__TASK PROMPT__: Copy every line of the records that includes the word "Example".

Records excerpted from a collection

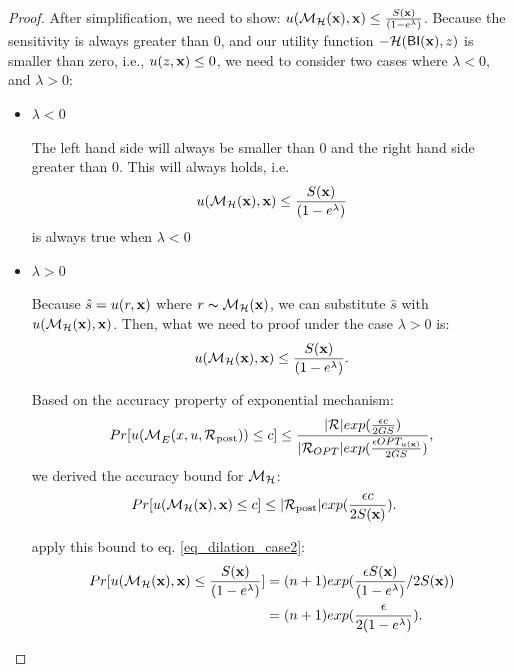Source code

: \documentclass{article}
\begin{document}
\begin{proof}
	After simplification, we need to show: $u(\mathcal{M}_{\mathcal{H}}(\textbf{x}), \textbf{x}) \leq \frac{S(\textbf{x})}{(1 - e ^ {\lambda})}$.
	Because the sensitivity is always greater than 0, and our utility function $-\mathcal{H}(\mathsf{BI}(\textbf{x}),z)$ is smaller than zero, i.e., $u(z,\textbf{x}) \leq 0$, we need to consider two cases where $\lambda < 0$, and $\lambda > 0$:

\begin{itemize}
	\item $\lambda < 0$

		The left hand side will always be smaller than 0 and the right hand side greater than 0. This will always holds, i.e.
		\begin{equation*}
		u(\mathcal{M}_{\mathcal{H}}(\textbf{x}), \textbf{x}) \leq \frac{S(\textbf{x})}{(1 - e ^ {\lambda})}
		\end{equation*}
		is always true when $\lambda < 0$
	\item $\lambda > 0$


		Because $\hat{s} = u(r, \textbf{x})$ where $r \thicksim \mathcal{M}_{\mathcal{H}}(\textbf{x})$, we can substitute $\hat{s}$ with $u(\mathcal{M}_{\mathcal{H}}(\textbf{x}), \textbf{x})$. Then, what we need to proof under the case $\lambda > 0$ is:
		\begin{equation}
		\label{eq_dilation_case2}
		u(\mathcal{M}_{\mathcal{H}}(\textbf{x}), \textbf{x}) \leq \frac{S(\textbf{x})}{(1 - e ^ {\lambda})}.
		\end{equation}

		Based on the accuracy property of exponential mechanism:
		\begin{equation*}
		\begin{split}
		Pr[u(\mathcal{M}_E^{}({x},{u},{\mathcal{R}_{\textup{post}}})) \leq c] 
		& \leq \frac{|\mathcal{R}|exp(\frac{\epsilon c}{2 GS})}{|\mathcal{R}_{OPT}| exp(\frac{\epsilon OPT_{u(\textbf{x})}}{2 GS})},\\
		\end{split}
		\end{equation*}
		we derived the accuracy bound for $\mathcal{M}_{\mathcal{H}}$:
		\begin{equation*}
		\begin{split}
		Pr[u(\mathcal{M}_{\mathcal{H}}(\textbf{x}), \textbf{x}) \leq c] 
		& \leq |\mathcal{R}_{\textup{post}}|exp(\frac{\epsilon c}{2 S(\textbf{x})}).
		\end{split}
		\end{equation*}

		apply this bound to eq. \ref{eq_dilation_case2}:
		\begin{equation*}
		\begin{split}
		Pr[u(\mathcal{M}_{\mathcal{H}}(\textbf{x}), \textbf{x}) \leq \frac{S(\textbf{x})}{(1 - e ^ {\lambda})}] 
		& = (n + 1)exp(\frac{\epsilon S(\textbf{x})}{(1 - e ^ {\lambda})}/2 S(\textbf{x}))\\
		& = (n + 1)exp(\frac{\epsilon}{2 (1 - e ^ {\lambda})}).\\
		\end{split}
		\end{equation*}


\end{itemize}
\end{proof}
\end{document}

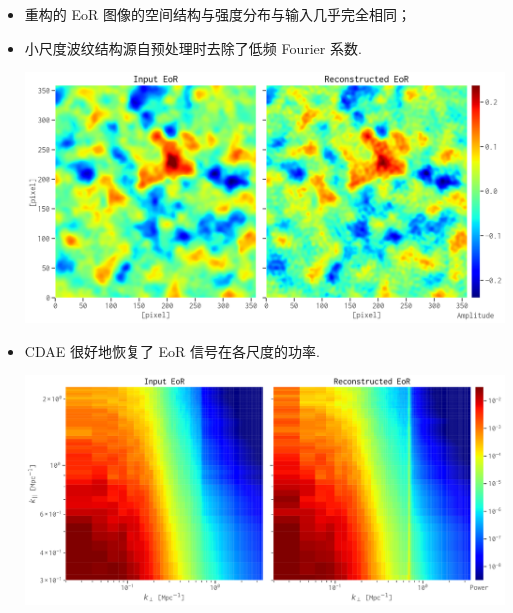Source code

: \documentclass{beamer}
\begin{document}
\begin{frame}
  \vspace{1ex}
  \begin{itemize}
    \item 重构的 EoR 图像的空间结构与强度分布与输入几乎完全相同；
    \item 小尺度波纹结构源自预处理时去除了低频 Fourier 系数.
      \par\includegraphics[height=0.45\textheight]{cdae-eor-img-comp}
    \item CDAE 很好地恢复了 EoR 信号在各尺度的功率.
      \par\includegraphics[height=0.45\textheight]{cdae-eor-ps-comp}
  \end{itemize}
\end{frame}
\end{document}

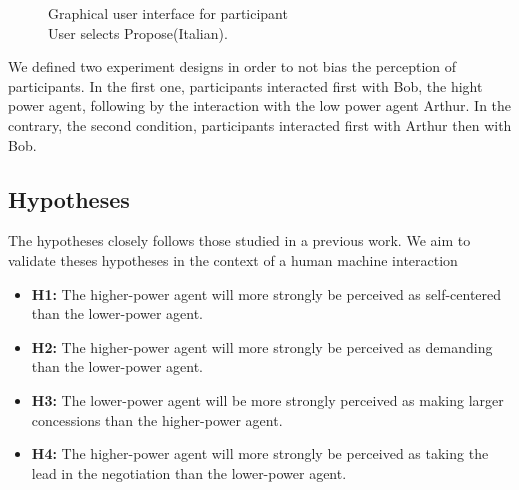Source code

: \documentclass[runningheads,a4paper]{llncs}
\begin{document}
		\begin{figure}[t]
			\centering
			\caption{Graphical user interface for participant
				\\ User selects Propose(Italian).}
			\label{ihm}
		\end{figure}
		
		We defined two experiment designs in order to not bias the perception of participants. In the first one, participants interacted first with Bob, the hight power agent, following by the interaction with the low power agent Arthur. In the contrary, the second condition, participants interacted first with Arthur then with Bob. 
		 
		\subsection{Hypotheses}
			The hypotheses closely follows those studied in a previous work. We aim to validate theses hypotheses in the context of a human machine interaction
			
			\begin{itemize}
					\item  \textbf{H1:} The higher-power agent will more strongly be perceived as self-centered than the lower-power agent.  
					
					\item \textbf{H2:}  The higher-power agent will more strongly be perceived as demanding than the lower-power agent.
										
					\item \textbf{H3:} The lower-power agent will be more strongly perceived as making larger concessions than the higher-power agent.
					
					\item \textbf{H4:}  The higher-power agent will more strongly be perceived as taking the lead in the negotiation than the lower-power agent.
					
				\end{itemize}
				
\end{document}
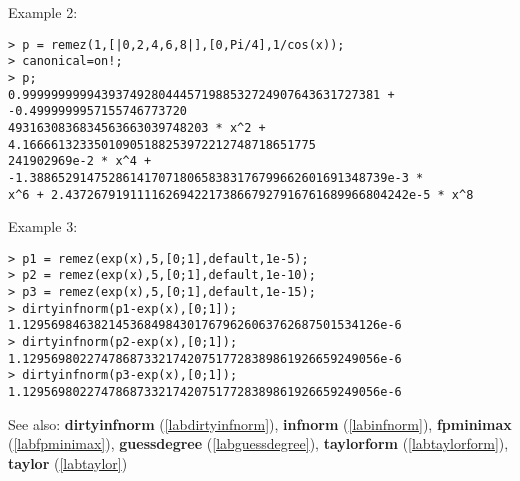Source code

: \noindent Example 2: 
\begin{center}\begin{minipage}{15cm}\begin{Verbatim}[frame=single]
> p = remez(1,[|0,2,4,6,8|],[0,Pi/4],1/cos(x));
> canonical=on!;
> p;
0.99999999994393749280444571988532724907643631727381 + -0.4999999957155746773720
4931630836834563663039748203 * x^2 + 4.16666132335010905188253972212748718651775
241902969e-2 * x^4 + -1.38865291475286141707180658383176799662601691348739e-3 * 
x^6 + 2.437267919111162694221738667927916761689966804242e-5 * x^8
\end{Verbatim}
\end{minipage}\end{center}
\noindent Example 3: 
\begin{center}\begin{minipage}{15cm}\begin{Verbatim}[frame=single]
> p1 = remez(exp(x),5,[0;1],default,1e-5);
> p2 = remez(exp(x),5,[0;1],default,1e-10);
> p3 = remez(exp(x),5,[0;1],default,1e-15);
> dirtyinfnorm(p1-exp(x),[0;1]);
1.12956984638214536849843017679626063762687501534126e-6
> dirtyinfnorm(p2-exp(x),[0;1]);
1.12956980227478687332174207517728389861926659249056e-6
> dirtyinfnorm(p3-exp(x),[0;1]);
1.12956980227478687332174207517728389861926659249056e-6
\end{Verbatim}
\end{minipage}\end{center}
See also: \textbf{dirtyinfnorm} (\ref{labdirtyinfnorm}), \textbf{infnorm} (\ref{labinfnorm}), \textbf{fpminimax} (\ref{labfpminimax}), \textbf{guessdegree} (\ref{labguessdegree}), \textbf{taylorform} (\ref{labtaylorform}), \textbf{taylor} (\ref{labtaylor})
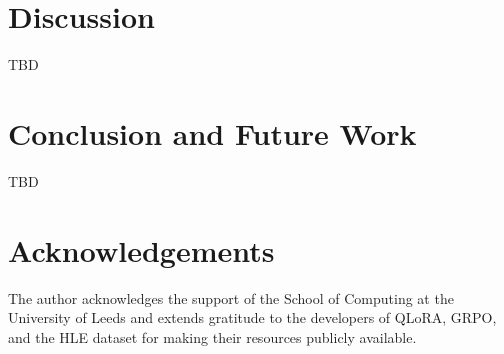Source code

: \documentclass{svproc}
\begin{document}


\section{Discussion}
TBD




\section{Conclusion and Future Work}
TBD




\section{Acknowledgements}
The author acknowledges the support of the School of Computing at the University of Leeds and extends gratitude to the developers of QLoRA, GRPO, and the HLE dataset for making their resources publicly available.




\printbibliography
\end{document}
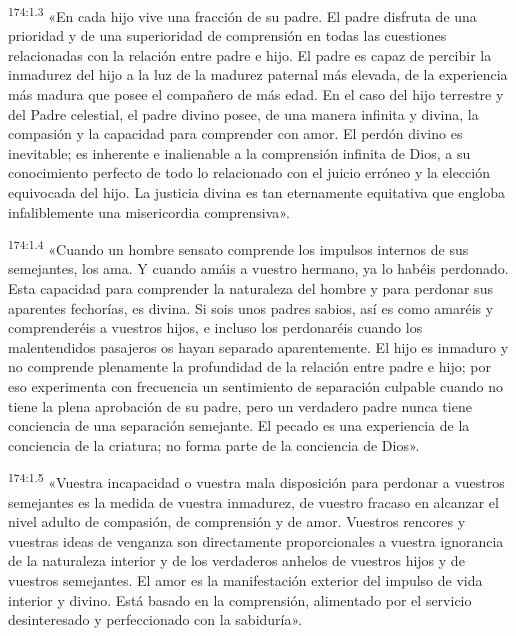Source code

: \par 
\textsuperscript{174:1.3} «En cada hijo vive una fracción de su padre. El padre disfruta de una prioridad y de una superioridad de comprensión en todas las cuestiones relacionadas con la relación entre padre e hijo. El padre es capaz de percibir la inmadurez del hijo a la luz de la madurez paternal más elevada, de la experiencia más madura que posee el compañero de más edad. En el caso del hijo terrestre y del Padre celestial, el padre divino posee, de una manera infinita y divina, la compasión y la capacidad para comprender con amor. El perdón divino es inevitable; es inherente e inalienable a la comprensión infinita de Dios, a su conocimiento perfecto de todo lo relacionado con el juicio erróneo y la elección equivocada del hijo. La justicia divina es tan eternamente equitativa que engloba infaliblemente una misericordia comprensiva».

\par 
\textsuperscript{174:1.4} «Cuando un hombre sensato comprende los impulsos internos de sus semejantes, los ama. Y cuando amáis a vuestro hermano, ya lo habéis perdonado. Esta capacidad para comprender la naturaleza del hombre y para perdonar sus aparentes fechorías, es divina. Si sois unos padres sabios, así es como amaréis y comprenderéis a vuestros hijos, e incluso los perdonaréis cuando los malentendidos pasajeros os hayan separado aparentemente. El hijo es inmaduro y no comprende plenamente la profundidad de la relación entre padre e hijo; por eso experimenta con frecuencia un sentimiento de separación culpable cuando no tiene la plena aprobación de su padre, pero un verdadero padre nunca tiene conciencia de una separación semejante. El pecado es una experiencia de la conciencia de la criatura; no forma parte de la conciencia de Dios».

\par 
\textsuperscript{174:1.5} «Vuestra incapacidad o vuestra mala disposición para perdonar a vuestros semejantes es la medida de vuestra inmadurez, de vuestro fracaso en alcanzar el nivel adulto de compasión, de comprensión y de amor. Vuestros rencores y vuestras ideas de venganza son directamente proporcionales a vuestra ignorancia de la naturaleza interior y de los verdaderos anhelos de vuestros hijos y de vuestros semejantes. El amor es la manifestación exterior del impulso de vida interior y divino. Está basado en la comprensión, alimentado por el servicio desinteresado y perfeccionado con la sabiduría».


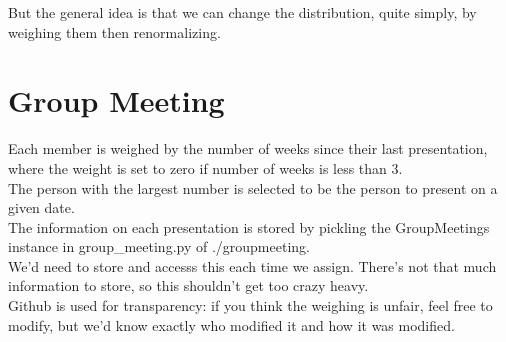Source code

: \documentclass[letterpaper]{article}
\begin{document}
But the general idea is that we can change the distribution, quite simply, by weighing them then renormalizing.

\section{Group Meeting}
Each member is weighed by the number of weeks since their last presentation, where the weight is set to zero if number of weeks is less than 3.\\
The person with the largest number is selected to be the person to present on a given date.\\
The information on each presentation is stored by pickling the GroupMeetings instance in group\_meeting.py of ./groupmeeting. \\
We'd need to store and accesss this each time we assign. There's not that much information to store, so this shouldn't get too crazy heavy.\\
Github is used for transparency: if you think the weighing is unfair, feel free to modify, but we'd know exactly who modified it and how it was modified.\\
\end{document}

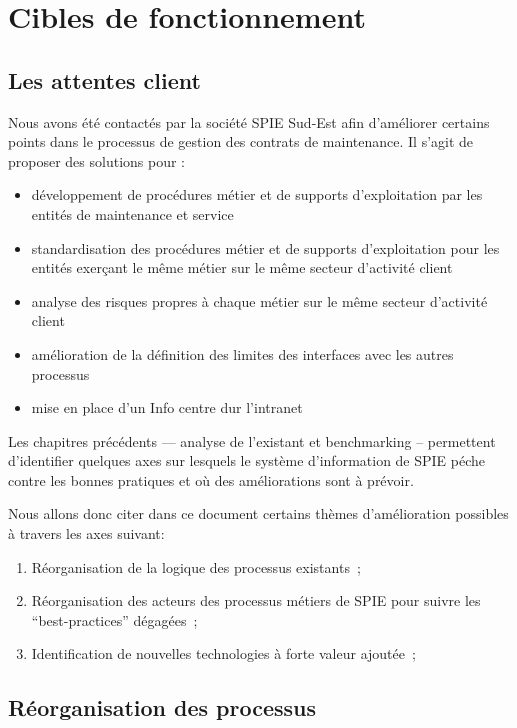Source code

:\chapter{Cibles de fonctionnement}

\section{Les attentes client}

Nous avons été contactés par la société SPIE Sud-Est afin d'améliorer certains points dans le processus de gestion des contrats de maintenance. Il s'agit de proposer des solutions pour :

\begin{itemize}
    \item développement de procédures métier et de supports d'exploitation par les entités de maintenance et service
    \item standardisation des procédures métier et de supports d'exploitation pour les entités exerçant le même métier sur le même secteur d'activité client
    \item analyse des risques propres à chaque métier sur le même secteur d'activité client
    \item amélioration de la définition des limites des interfaces avec les autres processus
    \item mise en place d'un Info centre dur l'intranet
\end{itemize}

Les chapitres précédents --- analyse de l'existant et benchmarking -- permettent d'identifier quelques axes sur lesquels le système d'information de SPIE péche contre les bonnes pratiques et où des améliorations sont à prévoir.

    Nous allons donc citer dans ce document certains thèmes d'amélioration possibles à travers les axes suivant:

    \begin{enumerate}
        \item Réorganisation de la logique des processus existants~;
        \item Réorganisation des acteurs des processus métiers de SPIE pour suivre les ``best-practices'' dégagées~;
        \item Identification de nouvelles technologies à forte valeur ajoutée~;
    \end{enumerate}

\section{Réorganisation des processus}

__RESPONSE TO THE TASK__:
: \noindent Example 2: 
\noindent Example 3: 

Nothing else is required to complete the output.